All of the records below are to be printed exactly; the pictures are to be left out.

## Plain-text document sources
►

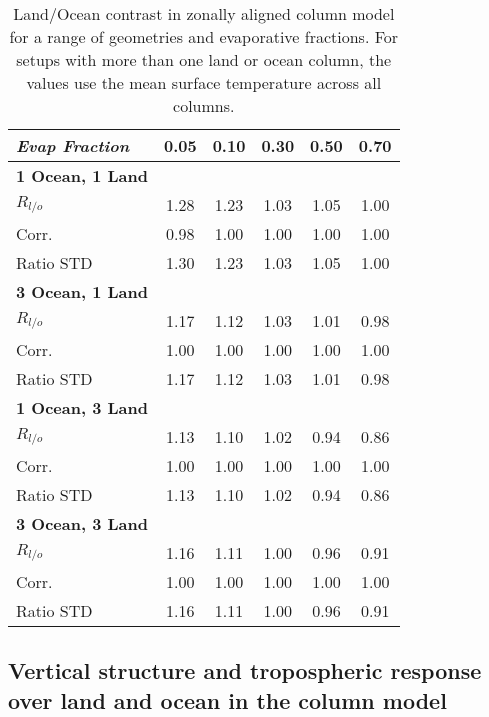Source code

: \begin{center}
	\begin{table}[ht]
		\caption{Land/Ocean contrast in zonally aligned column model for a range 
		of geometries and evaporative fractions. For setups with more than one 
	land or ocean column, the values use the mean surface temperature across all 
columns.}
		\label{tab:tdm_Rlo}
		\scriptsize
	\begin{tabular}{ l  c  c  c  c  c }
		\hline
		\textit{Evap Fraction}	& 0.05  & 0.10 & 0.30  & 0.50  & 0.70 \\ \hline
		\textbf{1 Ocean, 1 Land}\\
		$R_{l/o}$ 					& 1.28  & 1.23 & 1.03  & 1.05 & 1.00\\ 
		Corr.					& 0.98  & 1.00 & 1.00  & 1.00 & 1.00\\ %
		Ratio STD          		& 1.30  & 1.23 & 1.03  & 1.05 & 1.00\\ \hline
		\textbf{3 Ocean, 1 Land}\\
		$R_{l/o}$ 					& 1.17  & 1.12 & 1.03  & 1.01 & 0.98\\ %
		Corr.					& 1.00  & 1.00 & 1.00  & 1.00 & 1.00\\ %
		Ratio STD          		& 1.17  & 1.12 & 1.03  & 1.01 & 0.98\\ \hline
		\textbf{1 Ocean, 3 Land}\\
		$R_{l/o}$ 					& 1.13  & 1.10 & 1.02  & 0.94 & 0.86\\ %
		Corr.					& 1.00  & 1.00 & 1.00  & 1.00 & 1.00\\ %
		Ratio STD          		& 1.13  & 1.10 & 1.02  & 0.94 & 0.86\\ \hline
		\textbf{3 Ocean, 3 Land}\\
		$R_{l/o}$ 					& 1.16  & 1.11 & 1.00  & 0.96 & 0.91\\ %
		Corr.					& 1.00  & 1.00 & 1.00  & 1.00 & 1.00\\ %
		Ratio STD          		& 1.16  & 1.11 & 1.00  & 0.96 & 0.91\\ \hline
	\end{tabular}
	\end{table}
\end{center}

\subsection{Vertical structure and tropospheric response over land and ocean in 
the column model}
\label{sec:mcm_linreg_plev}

◄

## Task result
Source code

: \begin{center}
	\begin{table}[ht]
		\caption{Land/Ocean contrast in zonally aligned column model for a range 
		of geometries and evaporative fractions. For setups with more than one 
	land or ocean column, the values use the mean surface temperature across all 
columns.}
		\label{tab:tdm_Rlo}
		\scriptsize
	\begin{tabular}{ l  c  c  c  c  c }
		\hline
		\textit{Evap Fraction}	& 0.05  & 0.10 & 0.30  & 0.50  & 0.70 \\ \hline
		\textbf{1 Ocean, 1 Land}\\
		$R_{l/o}$ 					& 1.28  & 1.23 & 1.03  & 1.05 & 1.00\\ 
		Corr.					& 0.98  & 1.00 & 1.00  & 1.00 & 1.00\\ %
		Ratio STD          		& 1.30  & 1.23 & 1.03  & 1.05 & 1.00\\ \hline
		\textbf{3 Ocean, 1 Land}\\
		$R_{l/o}$ 					& 1.17  & 1.12 & 1.03  & 1.01 & 0.98\\ %
		Corr.					& 1.00  & 1.00 & 1.00  & 1.00 & 1.00\\ %
		Ratio STD          		& 1.17  & 1.12 & 1.03  & 1.01 & 0.98\\ \hline
		\textbf{1 Ocean, 3 Land}\\
		$R_{l/o}$ 					& 1.13  & 1.10 & 1.02  & 0.94 & 0.86\\ %
		Corr.					& 1.00  & 1.00 & 1.00  & 1.00 & 1.00\\ %
		Ratio STD          		& 1.13  & 1.10 & 1.02  & 0.94 & 0.86\\ \hline
		\textbf{3 Ocean, 3 Land}\\
		$R_{l/o}$ 					& 1.16  & 1.11 & 1.00  & 0.96 & 0.91\\ %
		Corr.					& 1.00  & 1.00 & 1.00  & 1.00 & 1.00\\ %
		Ratio STD          		& 1.16  & 1.11 & 1.00  & 0.96 & 0.91\\ \hline
	\end{tabular}
	\end{table}
\end{center}

\subsection{Vertical structure and tropospheric response over land and ocean in 
the column model}
\label{sec:mcm_linreg_plev}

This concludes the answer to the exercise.